§ ACTION ITEM
Output the listing word for word, minus pictures.

§ SUPPLIED RECORDS
______

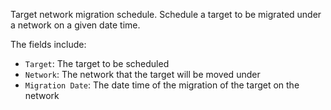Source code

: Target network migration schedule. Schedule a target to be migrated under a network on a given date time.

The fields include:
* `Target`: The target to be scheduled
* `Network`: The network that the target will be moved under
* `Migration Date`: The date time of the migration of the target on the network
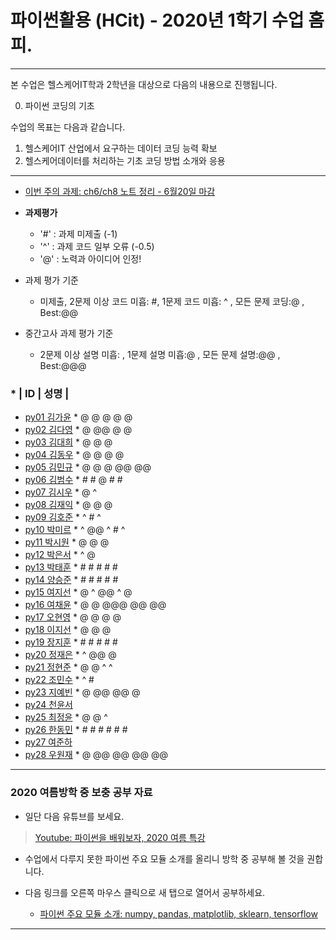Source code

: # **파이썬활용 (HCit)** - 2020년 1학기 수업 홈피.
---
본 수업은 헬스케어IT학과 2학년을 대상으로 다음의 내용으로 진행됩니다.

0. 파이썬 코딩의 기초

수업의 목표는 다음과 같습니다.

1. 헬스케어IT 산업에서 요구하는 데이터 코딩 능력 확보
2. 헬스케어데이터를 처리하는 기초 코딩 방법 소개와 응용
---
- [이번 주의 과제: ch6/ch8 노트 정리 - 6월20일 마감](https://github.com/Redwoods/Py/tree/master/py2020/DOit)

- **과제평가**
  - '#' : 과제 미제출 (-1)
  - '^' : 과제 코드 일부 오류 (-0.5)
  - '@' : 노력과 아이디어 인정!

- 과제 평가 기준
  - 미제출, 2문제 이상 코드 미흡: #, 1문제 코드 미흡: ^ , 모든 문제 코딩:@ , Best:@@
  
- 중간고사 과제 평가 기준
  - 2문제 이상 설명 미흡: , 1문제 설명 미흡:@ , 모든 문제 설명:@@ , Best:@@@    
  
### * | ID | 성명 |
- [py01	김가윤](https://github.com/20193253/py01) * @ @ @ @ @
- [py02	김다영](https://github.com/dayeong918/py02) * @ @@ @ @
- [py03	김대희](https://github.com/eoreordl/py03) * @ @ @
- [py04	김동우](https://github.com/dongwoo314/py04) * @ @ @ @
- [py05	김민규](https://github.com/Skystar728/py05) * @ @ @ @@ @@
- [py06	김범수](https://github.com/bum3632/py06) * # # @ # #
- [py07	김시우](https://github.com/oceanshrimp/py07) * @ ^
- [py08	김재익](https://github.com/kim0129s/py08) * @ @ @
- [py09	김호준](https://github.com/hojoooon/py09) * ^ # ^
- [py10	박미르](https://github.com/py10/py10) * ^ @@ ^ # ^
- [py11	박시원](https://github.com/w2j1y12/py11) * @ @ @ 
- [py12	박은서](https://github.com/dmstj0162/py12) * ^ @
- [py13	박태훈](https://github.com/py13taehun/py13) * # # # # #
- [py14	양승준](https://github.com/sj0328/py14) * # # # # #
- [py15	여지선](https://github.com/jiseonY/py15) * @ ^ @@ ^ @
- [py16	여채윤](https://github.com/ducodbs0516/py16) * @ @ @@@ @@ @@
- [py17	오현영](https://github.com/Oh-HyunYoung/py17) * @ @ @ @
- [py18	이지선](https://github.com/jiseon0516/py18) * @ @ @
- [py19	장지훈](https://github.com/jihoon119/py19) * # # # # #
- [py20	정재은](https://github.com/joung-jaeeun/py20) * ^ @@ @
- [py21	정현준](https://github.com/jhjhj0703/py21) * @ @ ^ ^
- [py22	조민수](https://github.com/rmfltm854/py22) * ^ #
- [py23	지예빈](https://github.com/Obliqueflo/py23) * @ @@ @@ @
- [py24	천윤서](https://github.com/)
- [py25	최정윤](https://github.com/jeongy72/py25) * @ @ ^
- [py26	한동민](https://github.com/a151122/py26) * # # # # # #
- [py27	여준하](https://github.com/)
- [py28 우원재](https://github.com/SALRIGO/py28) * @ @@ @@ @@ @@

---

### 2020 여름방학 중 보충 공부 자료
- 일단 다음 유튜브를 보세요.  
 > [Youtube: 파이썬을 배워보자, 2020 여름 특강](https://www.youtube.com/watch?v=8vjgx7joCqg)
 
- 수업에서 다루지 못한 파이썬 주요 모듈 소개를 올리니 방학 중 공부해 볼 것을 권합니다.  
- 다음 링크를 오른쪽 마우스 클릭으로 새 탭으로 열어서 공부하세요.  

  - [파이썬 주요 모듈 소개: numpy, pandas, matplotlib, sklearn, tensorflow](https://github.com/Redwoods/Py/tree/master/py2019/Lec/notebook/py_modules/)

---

______

§ REPLY TO THE EXERCISE
Source code

: Target network migration schedule. Schedule a target to be migrated under a network on a given date time.

The fields include:
* `Target`: The target to be scheduled
* `Network`: The network that the target will be moved under
* `Migration Date`: The date time of the migration of the target on the network
Source code

: # **파이썬활용 (HCit)** - 2020년 1학기 수업 홈피.
---
본 수업은 헬스케어IT학과 2학년을 대상으로 다음의 내용으로 진행됩니다.

0. 파이썬 코딩의 기초

수업의 목표는 다음과 같습니다.

1. 헬스케어IT 산업에서 요구하는 데이터 코딩 능력 확보
2. 헬스케어데이터를 처리하는 기초 코딩 방법 소개와 응용
---
- [이번 주의 과제: ch6/ch8 노트 정리 - 6월20일 마감](https://github.com/Redwoods/Py/tree/master/py2020/DOit)

- **과제평가**
  - '#' : 과제 미제출 (-1)
  - '^' : 과제 코드 일부 오류 (-0.5)
  - '@' : 노력과 아이디어 인정!

- 과제 평가 기준
  - 미제출, 2문제 이상 코드 미흡: #, 1문제 코드 미흡: ^ , 모든 문제 코딩:@ , Best:@@
  
- 중간고사 과제 평가 기준
  - 2문제 이상 설명 미흡: , 1문제 설명 미흡:@ , 모든 문제 설명:@@ , Best:@@@    
  
### * | ID | 성명 |
- [py01	김가윤](https://github.com/20193253/py01) * @ @ @ @ @
- [py02	김다영](https://github.com/dayeong918/py02) * @ @@ @ @
- [py03	김대희](https://github.com/eoreordl/py03) * @ @ @
- [py04	김동우](https://github.com/dongwoo314/py04) * @ @ @ @
- [py05	김민규](https://github.com/Skystar728/py05) * @ @ @ @@ @@
- [py06	김범수](https://github.com/bum3632/py06) * # # @ # #
- [py07	김시우](https://github.com/oceanshrimp/py07) * @ ^
- [py08	김재익](https://github.com/kim0129s/py08) * @ @ @
- [py09	김호준](https://github.com/hojoooon/py09) * ^ # ^
- [py10	박미르](https://github.com/py10/py10) * ^ @@ ^ # ^
- [py11	박시원](https://github.com/w2j1y12/py11) * @ @ @ 
- [py12	박은서](https://github.com/dmstj0162/py12) * ^ @
- [py13	박태훈](https://github.com/py13taehun/py13) * # # # # #
- [py14	양승준](https://github.com/sj0328/py14) * # # # # #
- [py15	여지선](https://github.com/jiseonY/py15) * @ ^ @@ ^ @
- [py16	여채윤](https://github.com/ducodbs0516/py16) * @ @ @@@ @@ @@
- [py17	오현영](https://github.com/Oh-HyunYoung/py17) * @ @ @ @
- [py18	이지선](https://github.com/jiseon0516/py18) * @ @ @
- [py19	장지훈](https://github.com/jihoon119/py19) * # # # # #
- [py20	정재은](https://github.com/joung-jaeeun/py20) * ^ @@ @
- [py21	정현준](https://github.com/jhjhj0703/py21) * @ @ ^ ^
- [py22	조민수](https://github.com/rmfltm854/py22) * ^ #
- [py23	지예빈](https://github.com/Obliqueflo/py23) * @ @@ @@ @
- [py24	천윤서](https://github.com/)
- [py25	최정윤](https://github.com/jeongy72/py25) * @ @ ^
- [py26	한동민](https://github.com/a151122/py26) * # # # # # #
- [py27	여준하](https://github.com/)
- [py28 우원재](https://github.com/SALRIGO/py28) * @ @@ @@ @@ @@

---

### 2020 여름방학 중 보충 공부 자료
- 일단 다음 유튜브를 보세요.  
 > [Youtube: 파이썬을 배워보자, 2020 여름 특강](https://www.youtube.com/watch?v=8vjgx7joCqg)
 
- 수업에서 다루지 못한 파이썬 주요 모듈 소개를 올리니 방학 중 공부해 볼 것을 권합니다.  
- 다음 링크를 오른쪽 마우스 클릭으로 새 탭으로 열어서 공부하세요.  

  - [파이썬 주요 모듈 소개: numpy, pandas, matplotlib, sklearn, tensorflow](https://github.com/Redwoods/Py/tree/master/py2019/Lec/notebook/py_modules/)

---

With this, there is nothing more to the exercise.